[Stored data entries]
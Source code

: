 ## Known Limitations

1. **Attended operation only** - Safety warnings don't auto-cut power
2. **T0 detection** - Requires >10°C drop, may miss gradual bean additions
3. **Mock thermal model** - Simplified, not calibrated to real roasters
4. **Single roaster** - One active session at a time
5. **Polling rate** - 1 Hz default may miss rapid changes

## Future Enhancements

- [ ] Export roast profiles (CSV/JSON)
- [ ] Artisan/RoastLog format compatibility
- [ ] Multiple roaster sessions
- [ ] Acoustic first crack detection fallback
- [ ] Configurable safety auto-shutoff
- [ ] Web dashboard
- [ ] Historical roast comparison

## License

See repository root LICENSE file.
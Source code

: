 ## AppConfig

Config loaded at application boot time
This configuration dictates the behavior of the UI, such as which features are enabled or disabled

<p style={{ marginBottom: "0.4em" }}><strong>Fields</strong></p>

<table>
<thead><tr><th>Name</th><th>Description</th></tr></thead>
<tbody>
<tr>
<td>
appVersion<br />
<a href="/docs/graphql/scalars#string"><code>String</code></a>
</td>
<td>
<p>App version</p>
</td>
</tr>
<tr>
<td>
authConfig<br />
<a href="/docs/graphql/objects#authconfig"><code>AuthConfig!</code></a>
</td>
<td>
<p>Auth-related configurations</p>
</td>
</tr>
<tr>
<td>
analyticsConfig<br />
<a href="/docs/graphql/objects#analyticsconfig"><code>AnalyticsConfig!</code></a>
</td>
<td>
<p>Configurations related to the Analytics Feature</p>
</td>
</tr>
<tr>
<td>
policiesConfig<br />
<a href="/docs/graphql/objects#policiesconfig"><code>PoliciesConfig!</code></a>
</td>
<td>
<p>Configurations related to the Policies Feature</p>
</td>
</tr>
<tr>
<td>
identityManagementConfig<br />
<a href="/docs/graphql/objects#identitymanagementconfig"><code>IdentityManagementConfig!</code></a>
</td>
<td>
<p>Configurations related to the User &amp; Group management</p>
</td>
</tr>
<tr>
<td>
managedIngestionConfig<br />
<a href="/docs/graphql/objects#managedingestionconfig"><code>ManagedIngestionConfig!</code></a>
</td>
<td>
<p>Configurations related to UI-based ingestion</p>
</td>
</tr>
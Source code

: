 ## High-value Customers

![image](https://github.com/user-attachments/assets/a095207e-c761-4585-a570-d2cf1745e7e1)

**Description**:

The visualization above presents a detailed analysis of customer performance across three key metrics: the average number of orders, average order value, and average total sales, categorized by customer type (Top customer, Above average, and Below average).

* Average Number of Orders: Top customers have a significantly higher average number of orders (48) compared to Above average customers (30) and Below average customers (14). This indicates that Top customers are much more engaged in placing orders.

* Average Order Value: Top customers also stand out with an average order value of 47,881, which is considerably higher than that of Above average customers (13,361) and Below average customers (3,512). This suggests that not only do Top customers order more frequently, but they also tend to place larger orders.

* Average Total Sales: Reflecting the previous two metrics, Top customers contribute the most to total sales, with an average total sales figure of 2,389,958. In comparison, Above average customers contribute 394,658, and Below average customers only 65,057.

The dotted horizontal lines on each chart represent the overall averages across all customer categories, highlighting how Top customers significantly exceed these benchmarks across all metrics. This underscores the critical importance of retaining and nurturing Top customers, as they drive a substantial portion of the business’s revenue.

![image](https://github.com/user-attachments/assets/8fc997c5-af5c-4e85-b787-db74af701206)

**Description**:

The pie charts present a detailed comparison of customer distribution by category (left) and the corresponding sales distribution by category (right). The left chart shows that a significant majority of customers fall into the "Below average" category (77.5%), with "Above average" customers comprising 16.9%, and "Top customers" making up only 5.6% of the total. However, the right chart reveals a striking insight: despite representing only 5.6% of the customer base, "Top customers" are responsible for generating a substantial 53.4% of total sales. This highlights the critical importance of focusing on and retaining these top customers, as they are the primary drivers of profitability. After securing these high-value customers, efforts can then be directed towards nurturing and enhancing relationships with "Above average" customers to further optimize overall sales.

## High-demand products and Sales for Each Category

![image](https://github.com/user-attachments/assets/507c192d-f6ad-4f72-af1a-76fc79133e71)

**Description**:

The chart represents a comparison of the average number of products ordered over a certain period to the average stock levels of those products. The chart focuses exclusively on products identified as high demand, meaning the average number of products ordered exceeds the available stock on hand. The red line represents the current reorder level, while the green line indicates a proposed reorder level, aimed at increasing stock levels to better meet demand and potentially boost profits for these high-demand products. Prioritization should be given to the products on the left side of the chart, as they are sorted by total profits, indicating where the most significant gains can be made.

§ **Exercise objective**
Restate the records exactly. Leave nothing out.

§ **Task answer**
Source code

: ## Known Limitations

1. **Attended operation only** - Safety warnings don't auto-cut power
2. **T0 detection** - Requires >10°C drop, may miss gradual bean additions
3. **Mock thermal model** - Simplified, not calibrated to real roasters
4. **Single roaster** - One active session at a time
5. **Polling rate** - 1 Hz default may miss rapid changes

## Future Enhancements

- [ ] Export roast profiles (CSV/JSON)
- [ ] Artisan/RoastLog format compatibility
- [ ] Multiple roaster sessions
- [ ] Acoustic first crack detection fallback
- [ ] Configurable safety auto-shutoff
- [ ] Web dashboard
- [ ] Historical roast comparison

## License

See repository root LICENSE file.
Source code

: ## AppConfig

Config loaded at application boot time
This configuration dictates the behavior of the UI, such as which features are enabled or disabled

<p style={{ marginBottom: "0.4em" }}><strong>Fields</strong></p>

<table>
<thead><tr><th>Name</th><th>Description</th></tr></thead>
<tbody>
<tr>
<td>
appVersion<br />
<a href="/docs/graphql/scalars#string"><code>String</code></a>
</td>
<td>
<p>App version</p>
</td>
</tr>
<tr>
<td>
authConfig<br />
<a href="/docs/graphql/objects#authconfig"><code>AuthConfig!</code></a>
</td>
<td>
<p>Auth-related configurations</p>
</td>
</tr>
<tr>
<td>
analyticsConfig<br />
<a href="/docs/graphql/objects#analyticsconfig"><code>AnalyticsConfig!</code></a>
</td>
<td>
<p>Configurations related to the Analytics Feature</p>
</td>
</tr>
<tr>
<td>
policiesConfig<br />
<a href="/docs/graphql/objects#policiesconfig"><code>PoliciesConfig!</code></a>
</td>
<td>
<p>Configurations related to the Policies Feature</p>
</td>
</tr>
<tr>
<td>
identityManagementConfig<br />
<a href="/docs/graphql/objects#identitymanagementconfig"><code>IdentityManagementConfig!</code></a>
</td>
<td>
<p>Configurations related to the User &amp; Group management</p>
</td>
</tr>
<tr>
<td>
managedIngestionConfig<br />
<a href="/docs/graphql/objects#managedingestionconfig"><code>ManagedIngestionConfig!</code></a>
</td>
<td>
<p>Configurations related to UI-based ingestion</p>
</td>
</tr>
Source code

: ## High-value Customers

![image](https://github.com/user-attachments/assets/a095207e-c761-4585-a570-d2cf1745e7e1)

**Description**:

The visualization above presents a detailed analysis of customer performance across three key metrics: the average number of orders, average order value, and average total sales, categorized by customer type (Top customer, Above average, and Below average).

* Average Number of Orders: Top customers have a significantly higher average number of orders (48) compared to Above average customers (30) and Below average customers (14). This indicates that Top customers are much more engaged in placing orders.

* Average Order Value: Top customers also stand out with an average order value of 47,881, which is considerably higher than that of Above average customers (13,361) and Below average customers (3,512). This suggests that not only do Top customers order more frequently, but they also tend to place larger orders.

* Average Total Sales: Reflecting the previous two metrics, Top customers contribute the most to total sales, with an average total sales figure of 2,389,958. In comparison, Above average customers contribute 394,658, and Below average customers only 65,057.

The dotted horizontal lines on each chart represent the overall averages across all customer categories, highlighting how Top customers significantly exceed these benchmarks across all metrics. This underscores the critical importance of retaining and nurturing Top customers, as they drive a substantial portion of the business’s revenue.

![image](https://github.com/user-attachments/assets/8fc997c5-af5c-4e85-b787-db74af701206)

**Description**:

The pie charts present a detailed comparison of customer distribution by category (left) and the corresponding sales distribution by category (right). The left chart shows that a significant majority of customers fall into the "Below average" category (77.5%), with "Above average" customers comprising 16.9%, and "Top customers" making up only 5.6% of the total. However, the right chart reveals a striking insight: despite representing only 5.6% of the customer base, "Top customers" are responsible for generating a substantial 53.4% of total sales. This highlights the critical importance of focusing on and retaining these top customers, as they are the primary drivers of profitability. After securing these high-value customers, efforts can then be directed towards nurturing and enhancing relationships with "Above average" customers to further optimize overall sales.

## High-demand products and Sales for Each Category

![image](https://github.com/user-attachments/assets/507c192d-f6ad-4f72-af1a-76fc79133e71)

**Description**:

The chart represents a comparison of the average number of products ordered over a certain period to the average stock levels of those products. The chart focuses exclusively on products identified as high demand, meaning the average number of products ordered exceeds the available stock on hand. The red line represents the current reorder level, while the green line indicates a proposed reorder level, aimed at increasing stock levels to better meet demand and potentially boost profits for these high-demand products. Prioritization should be given to the products on the left side of the chart, as they are sorted by total profits, indicating where the most significant gains can be made.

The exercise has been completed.